My quadraphonic programming carved my perception of what my course should look like. Although that is spun into the fabric of who I became, thank God it failed to deliver fully! I have seen what that looks like, and I will tell you, brother, it is not pretty.
It was amazing to see the many facets of their relationship. I saw them as best friends at the height of marriage, and also as best friends when they were alone. It was such a true friendship and one that showed how right it felt between them. It was all of the other things happening outside that wrecked everything worthwhile. It would not have been so bad, except deep cracks in the foundations allowed the storm that was sweeping across time and space to get in. Who could possibly endure?
The antagonists appeared to be forces from the outside while inside each one owned their own specific torment. In those days, we never dealt with things like that. I recall the arguments; they, like the relationship, were charged and powerful. It was an age in which we just did not know what we did not know...what we needed to know. If we did, they could have had a chance.
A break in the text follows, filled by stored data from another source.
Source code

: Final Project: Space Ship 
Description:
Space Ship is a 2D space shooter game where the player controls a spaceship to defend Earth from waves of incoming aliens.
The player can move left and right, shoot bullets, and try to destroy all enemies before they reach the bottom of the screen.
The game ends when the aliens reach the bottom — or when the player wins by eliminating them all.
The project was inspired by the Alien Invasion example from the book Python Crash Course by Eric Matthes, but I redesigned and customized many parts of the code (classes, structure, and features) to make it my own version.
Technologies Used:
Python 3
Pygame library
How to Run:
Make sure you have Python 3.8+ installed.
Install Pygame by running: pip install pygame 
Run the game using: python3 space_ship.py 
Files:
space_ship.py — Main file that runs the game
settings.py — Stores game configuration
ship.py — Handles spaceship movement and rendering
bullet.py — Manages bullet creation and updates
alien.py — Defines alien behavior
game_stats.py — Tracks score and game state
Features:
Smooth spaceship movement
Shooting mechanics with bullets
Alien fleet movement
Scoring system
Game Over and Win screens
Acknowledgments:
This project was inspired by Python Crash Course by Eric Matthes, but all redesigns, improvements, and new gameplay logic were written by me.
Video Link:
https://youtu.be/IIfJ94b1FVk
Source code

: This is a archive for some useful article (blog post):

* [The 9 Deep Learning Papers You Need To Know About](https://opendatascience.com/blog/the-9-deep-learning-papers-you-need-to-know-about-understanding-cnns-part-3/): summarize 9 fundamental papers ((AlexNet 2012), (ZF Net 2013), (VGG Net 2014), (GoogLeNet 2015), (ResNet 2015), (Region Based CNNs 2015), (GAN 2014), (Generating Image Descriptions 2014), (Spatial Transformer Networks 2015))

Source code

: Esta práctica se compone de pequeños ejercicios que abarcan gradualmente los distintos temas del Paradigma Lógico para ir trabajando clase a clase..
It was here that she finally did it. Someone had to do something. The times did not allow for things to just continue as they had in the generation before and the one before that. She broke all the dishes in the pantry, leaving nothing of what had seemed like a sweet rescue.
Now she was free of it, but free of what? She shared what had happened with the boy on the phone. Sitting at a telephone stand in the hall an hour away, he supported her for what she had done, and her bravery, not revealing how much it hurt him. He knew they both owned this, he did this too. He knew enough that he could have prevented it. Even though he knew what, he did not know how.
It was the year when couples could act with a great alliance, but upon closer inspection, only dissolve the things they had. It was accepted as a normal byproduct of the pain. He knew he had played a part in all of the mess and now it was just ashes as he smoked one cigarette after another, consoling her and commending her for moving on. Nothing felt right, but there was no other way.
No one knew how to fix it. The old standard cast the mold and the world was changing. It is in the hearts of my parents that the frontier was taken, leaving them in the wake of families floating on the surface of the ocean after the ship they were on went down. They paid a higher price than anyone else did, and for time unforeseen more would fall as soon as they stood.
As evening descended, they each stood looking out their windows, him east and her west. After all of the villages that burned, it was a return to innocence. There was still something so incredible like that which can only be felt in the first love. It was evident, no matter what happened on that day in 1976, here was something that the air of the times, laws both legal nor physical, time itself nor any outside influence could ever break their connection.
I was fortunate. While yes, I heard more sad things than I would have liked to, their love and friendship is what I remember the most. I was old enough to remember hours and hours. Sitting in the backseat of that 63 Plymouth, 68 Pontiac, their ease at being able to talk to each other was such a beautiful thing. If I could have a wish come true for the span of my life it would be that they could have seen it the way that I could. I know it took me so many years to understand it, but having done so I do know, some people never get to have the closeness that my parents had.
They got married in a time in which they were on the threshold of social storms, those that had never before been seen. They were swept away in it. I do however find peace in the fact that they knew in their hearts, that the love they had was real and it was without end.